Warhol Electric Chair 1964

Andy Warhol always struck the pose of an artist who chanced upon an image in much the same way that a child might discover a striking picture in a glossy magazine.

Yet a sparse and evocative photograph of an electric chair hardly seems to be a random choice. A real photograph carries a weight of fact, even though it can be deciphered in various ways.

Warhol’s image was adapted from a 1953 photograph taken at Sing-Sing Gaol in New York and produced in 1964. It was presented to the Tate Modern in London by Janet Wolfson de Botton in 1996. The medium is screen print and acrylic paint on a canvas sized 562 x 711 mm.

Warhol subsequently re-used the photo for a series of fourteen prints in different colour combinations but this particular one has a muddy, minimalistic colour scheme almost as if the picture has deteriorated with age. An unwitting viewer might therefore mistake it for a torture instrument from a bygone era rather than a killing machine which is still in use in many parts of the USA, albeit on a reduced scale.

This work is central to Warhol’s Death And Disaster series which include other representations of suicide and car crashes. The work therefore relates to the theme of death, which was covered in week three of the MOOC. This series is in marked contrast to those works commonly associated with Pop Art which reproduced bright and glamorous images from advertising sources, consumer products and Hollywood portraits.

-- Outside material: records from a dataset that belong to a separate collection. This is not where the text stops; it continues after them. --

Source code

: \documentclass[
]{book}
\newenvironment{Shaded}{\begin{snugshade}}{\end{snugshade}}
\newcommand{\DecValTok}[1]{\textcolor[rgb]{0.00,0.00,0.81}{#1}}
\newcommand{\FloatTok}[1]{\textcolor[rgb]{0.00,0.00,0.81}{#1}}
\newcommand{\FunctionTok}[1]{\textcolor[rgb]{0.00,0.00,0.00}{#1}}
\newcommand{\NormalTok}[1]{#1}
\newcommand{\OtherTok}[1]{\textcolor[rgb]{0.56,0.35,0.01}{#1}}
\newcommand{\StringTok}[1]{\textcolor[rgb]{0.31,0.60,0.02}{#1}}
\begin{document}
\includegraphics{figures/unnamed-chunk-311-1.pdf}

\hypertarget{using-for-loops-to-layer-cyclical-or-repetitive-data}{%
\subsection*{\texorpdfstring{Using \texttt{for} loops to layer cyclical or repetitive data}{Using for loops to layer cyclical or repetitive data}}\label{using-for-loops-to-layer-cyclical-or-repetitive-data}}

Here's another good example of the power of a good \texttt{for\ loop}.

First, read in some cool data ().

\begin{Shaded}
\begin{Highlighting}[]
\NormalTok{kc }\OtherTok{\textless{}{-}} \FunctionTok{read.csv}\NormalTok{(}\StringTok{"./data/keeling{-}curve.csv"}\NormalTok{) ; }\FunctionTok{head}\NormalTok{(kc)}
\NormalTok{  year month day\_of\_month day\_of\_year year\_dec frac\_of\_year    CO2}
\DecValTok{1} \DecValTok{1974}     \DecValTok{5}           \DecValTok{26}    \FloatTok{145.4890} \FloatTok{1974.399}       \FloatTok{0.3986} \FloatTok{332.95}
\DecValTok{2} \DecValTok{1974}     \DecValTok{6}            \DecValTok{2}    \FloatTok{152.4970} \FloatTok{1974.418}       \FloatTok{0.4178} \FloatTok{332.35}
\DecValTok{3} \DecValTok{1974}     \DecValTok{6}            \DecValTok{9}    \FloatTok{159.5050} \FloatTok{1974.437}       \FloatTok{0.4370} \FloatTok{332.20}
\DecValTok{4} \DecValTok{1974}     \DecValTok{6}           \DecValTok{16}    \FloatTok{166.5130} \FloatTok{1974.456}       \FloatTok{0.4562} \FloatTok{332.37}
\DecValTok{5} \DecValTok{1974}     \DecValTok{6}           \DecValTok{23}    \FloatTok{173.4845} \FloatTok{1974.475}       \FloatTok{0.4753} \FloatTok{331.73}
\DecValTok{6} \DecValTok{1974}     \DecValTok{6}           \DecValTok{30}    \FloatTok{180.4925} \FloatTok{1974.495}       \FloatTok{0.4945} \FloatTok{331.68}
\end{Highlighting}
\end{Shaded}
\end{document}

Study after Velázquez’s Portrait of Pope Innocent X by Francis Bacon (1953)

The starkness of the electric chair is so marked that has echoes of the papal chair in Francis Bacon’s chilling Study after Velasquez I (1953) but the absence of a human figure makes it a much more ambiguous piece of work.

By presenting an empty execution chamber, it is natural to speculate on what Warhol’s real intentions were. Some critics claim that it shows a political side to his character in that it appears to be challenging us to view the electric chair is an inappropriate means of administering justice. Norman Bryson in an essay entitled In Medusa’s Gaze called it “the ultimate still life”. It was discussed by I.Bennett Capers, in the California law review, in terms of its implications with regard to issues of crime and punishment.

Yet this image is very different from a movie such as Krzysztof Kieslowski’s A Short Film About Killing from 1988 where a parallel between an act of murder (by strangulation) and a public execution (by hanging) was drawn by the Polish director to show his opposition to the death penalty.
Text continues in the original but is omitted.